> Work task
Retype, word for word, the lines from the first line of the entries through the line that holds "LINK Live : https://afd-anilist-duplicate.netlify.app/"; leave out the pictures.

> Raw data
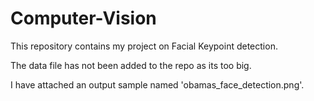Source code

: # Computer-Vision
This repository contains my project on Facial Keypoint detection.

The data file has not been added to the repo as its too big. 

I have attached an output sample named 'obamas_face_detection.png'.

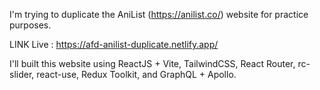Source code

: I'm trying to duplicate the AniList (https://anilist.co/) website for practice purposes.

LINK Live : https://afd-anilist-duplicate.netlify.app/

I'll built this website using ReactJS + Vite, TailwindCSS, React Router, rc-slider, react-use, Redux Toolkit, and GraphQL + Apollo.
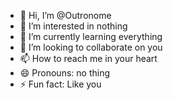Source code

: - 👋 Hi, I’m @Outronome
- 👀 I’m interested in nothing
- 🌱 I’m currently learning everything
- 💞️ I’m looking to collaborate on you
- 📫 How to reach me in your heart
- 😄 Pronouns: no thing
- ⚡ Fun fact: Like you

<!---
Outronome/Outronome is a ✨ special ✨ repository because its `README.md` (this file) appears on your GitHub profile.
You can click the Preview link to take a look at your changes.
--->
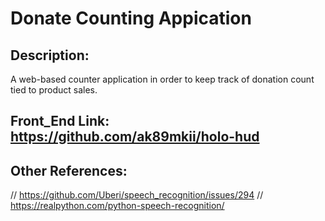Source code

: # Donate Counting Appication

## Description:
A web-based counter application in order to keep track of donation count tied to product sales.

## Front_End Link: https://github.com/ak89mkii/holo-hud

## Other References:
// https://github.com/Uberi/speech_recognition/issues/294
// https://realpython.com/python-speech-recognition/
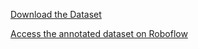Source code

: [Download the Dataset](https://app.roboflow.com/safety-tsqw9/newdatasetsafehanding/browse?queryText=&pageSize=50&startingIndex=0&browseQuery=true)

[Access the annotated dataset on Roboflow](https://universe.roboflow.com/your-project-link](https://app.roboflow.com/safety-tsqw9/newdatasetsafehanding/browse?queryText=&pageSize=50&startingIndex=0&browseQuery=true))
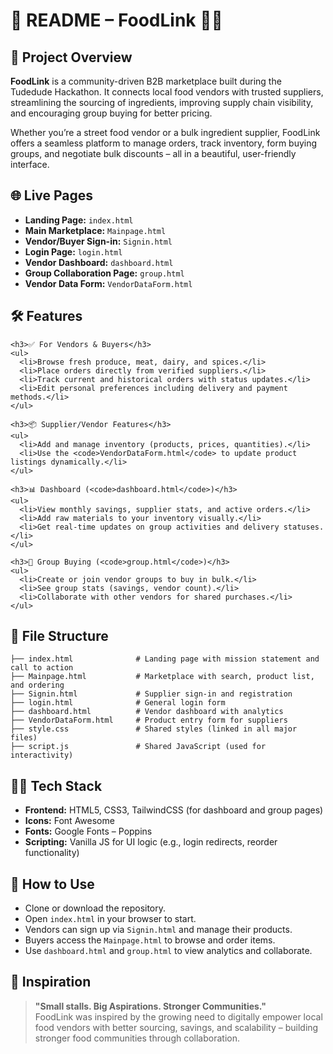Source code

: <!DOCTYPE html>
<html lang="en">
<head>
  <meta charset="UTF-8" />
  <meta name="viewport" content="width=device-width, initial-scale=1.0"/>
  
  <link href="https://fonts.googleapis.com/css2?family=Poppins:wght@300;500;700&display=swap" rel="stylesheet"/>
</head>
<body>
  <h1 class="emoji">🧾 README – FoodLink 🍴🔗</h1>

  <div class="section">
    <h2 class="emoji">🚀 Project Overview</h2>
    <p><strong>FoodLink</strong> is a community-driven B2B marketplace built during the Tudedude Hackathon. It connects local food vendors with trusted suppliers, streamlining the sourcing of ingredients, improving supply chain visibility, and encouraging group buying for better pricing.</p>
    <p>Whether you’re a street food vendor or a bulk ingredient supplier, FoodLink offers a seamless platform to manage orders, track inventory, form buying groups, and negotiate bulk discounts – all in a beautiful, user-friendly interface.</p>
  </div>

  <div class="section">
    <h2 class="emoji">🌐 Live Pages</h2>
    <ul>
      <li><strong>Landing Page:</strong> <code>index.html</code></li>
      <li><strong>Main Marketplace:</strong> <code>Mainpage.html</code></li>
      <li><strong>Vendor/Buyer Sign-in:</strong> <code>Signin.html</code></li>
      <li><strong>Login Page:</strong> <code>login.html</code></li>
      <li><strong>Vendor Dashboard:</strong> <code>dashboard.html</code></li>
      <li><strong>Group Collaboration Page:</strong> <code>group.html</code></li>
      <li><strong>Vendor Data Form:</strong> <code>VendorDataForm.html</code></li>
    </ul>
  </div>

  <div class="section">
    <h2 class="emoji">🛠 Features</h2>

    <h3>✅ For Vendors & Buyers</h3>
    <ul>
      <li>Browse fresh produce, meat, dairy, and spices.</li>
      <li>Place orders directly from verified suppliers.</li>
      <li>Track current and historical orders with status updates.</li>
      <li>Edit personal preferences including delivery and payment methods.</li>
    </ul>

    <h3>📦 Supplier/Vendor Features</h3>
    <ul>
      <li>Add and manage inventory (products, prices, quantities).</li>
      <li>Use the <code>VendorDataForm.html</code> to update product listings dynamically.</li>
    </ul>

    <h3>📊 Dashboard (<code>dashboard.html</code>)</h3>
    <ul>
      <li>View monthly savings, supplier stats, and active orders.</li>
      <li>Add raw materials to your inventory visually.</li>
      <li>Get real-time updates on group activities and delivery statuses.</li>
    </ul>

    <h3>🤝 Group Buying (<code>group.html</code>)</h3>
    <ul>
      <li>Create or join vendor groups to buy in bulk.</li>
      <li>See group stats (savings, vendor count).</li>
      <li>Collaborate with other vendors for shared purchases.</li>
    </ul>
  </div>

  <div class="section">
    <h2 class="emoji">📁 File Structure</h2>
    <pre><code>├── index.html              # Landing page with mission statement and call to action
├── Mainpage.html           # Marketplace with search, product list, and ordering
├── Signin.html             # Supplier sign-in and registration
├── login.html              # General login form
├── dashboard.html          # Vendor dashboard with analytics
├── VendorDataForm.html     # Product entry form for suppliers
├── style.css               # Shared styles (linked in all major files)
├── script.js               # Shared JavaScript (used for interactivity)</code></pre>
  </div>

  <div class="section">
    <h2 class="emoji">🧑‍💻 Tech Stack</h2>
    <ul>
      <li><strong>Frontend:</strong> HTML5, CSS3, TailwindCSS (for dashboard and group pages)</li>
      <li><strong>Icons:</strong> Font Awesome</li>
      <li><strong>Fonts:</strong> Google Fonts – Poppins</li>
      <li><strong>Scripting:</strong> Vanilla JS for UI logic (e.g., login redirects, reorder functionality)</li>
    </ul>
  </div>

  <div class="section">
    <h2 class="emoji">📌 How to Use</h2>
    <ul>
      <li>Clone or download the repository.</li>
      <li>Open <code>index.html</code> in your browser to start.</li>
      <li>Vendors can sign up via <code>Signin.html</code> and manage their products.</li>
      <li>Buyers access the <code>Mainpage.html</code> to browse and order items.</li>
      <li>Use <code>dashboard.html</code> and <code>group.html</code> to view analytics and collaborate.</li>
    </ul>
  </div>

  <div class="section">
    <h2 class="emoji">🧠 Inspiration</h2>
    <blockquote>
      <strong>"Small stalls. Big Aspirations. Stronger Communities."</strong><br>
      FoodLink was inspired by the growing need to digitally empower local food vendors with better sourcing, savings, and scalability – building stronger food communities through collaboration.
    </blockquote>
  </div>
</body>
</html>

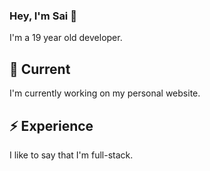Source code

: ### Hey, I'm Sai 👋

I'm a 19 year old developer.

## 🔭 Current

I'm currently working on my personal website.

## ⚡️ Experience

I like to say that I'm full-stack.



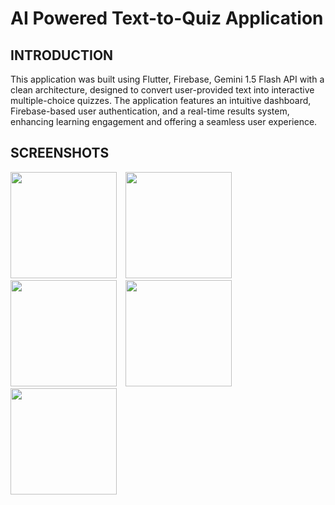 # AI Powered Text-to-Quiz Application

## INTRODUCTION

This application was built using Flutter, Firebase, Gemini 1.5 Flash API with a clean architecture, designed to convert user-provided text into interactive multiple-choice quizzes. The application features an intuitive dashboard, Firebase-based user authentication, and a real-time results system, enhancing learning engagement and offering a seamless user experience. 

## SCREENSHOTS

<p>
  <img src="https://github.com/user-attachments/assets/bb592af8-fd1d-49ee-bdf3-716fb3dc8a65" width="170" style="margin-right: 10px;"/>
  <img src="https://github.com/user-attachments/assets/5d1b387b-eee2-428a-8ef8-ad5122fe2d74" width="170" style="margin-right: 10px;"/>
  <img src="https://github.com/user-attachments/assets/6a1c96d1-5520-4b3d-a895-78360e967678" width="170" style="margin-right: 10px;"/>
  <img src="https://github.com/user-attachments/assets/ba005ff1-4a7a-422f-96e7-dbad02f9e378" width="170" style="margin-right: 10px;"/>
  <img src="https://github.com/user-attachments/assets/acbbe67e-f701-43b6-9ebc-cbf2f679e335" width="170"/>
</p>
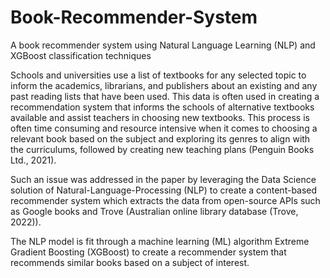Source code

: # Book-Recommender-System
A book recommender system using Natural Language Learning (NLP) and XGBoost classification techniques

Schools and universities use a list of textbooks for any selected topic to inform the academics, librarians, and publishers about an existing and any past reading lists that have been used. This data is often used in creating a recommendation system that informs the schools of alternative textbooks available and assist teachers in choosing new textbooks. This process is often time consuming and resource intensive when it comes to choosing a relevant book based on the subject and exploring its genres to align with the curriculums, followed by creating new teaching plans (Penguin Books Ltd., 2021).

Such an issue was addressed in the paper by leveraging the Data Science solution of Natural-Language-Processing (NLP) to create a content-based recommender system which extracts the data from open-source APIs such as Google books and Trove (Australian online library database (Trove, 2022)). 

The NLP model is fit through a machine learning (ML) algorithm Extreme Gradient Boosting (XGBoost) to create a recommender system that recommends similar books based on a subject of interest.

> Result
Source code

: # Computer-Vision
This repository contains my project on Facial Keypoint detection.

The data file has not been added to the repo as its too big. 

I have attached an output sample named 'obamas_face_detection.png'.

Source code

: I'm trying to duplicate the AniList (https://anilist.co/) website for practice purposes.

LINK Live : https://afd-anilist-duplicate.netlify.app/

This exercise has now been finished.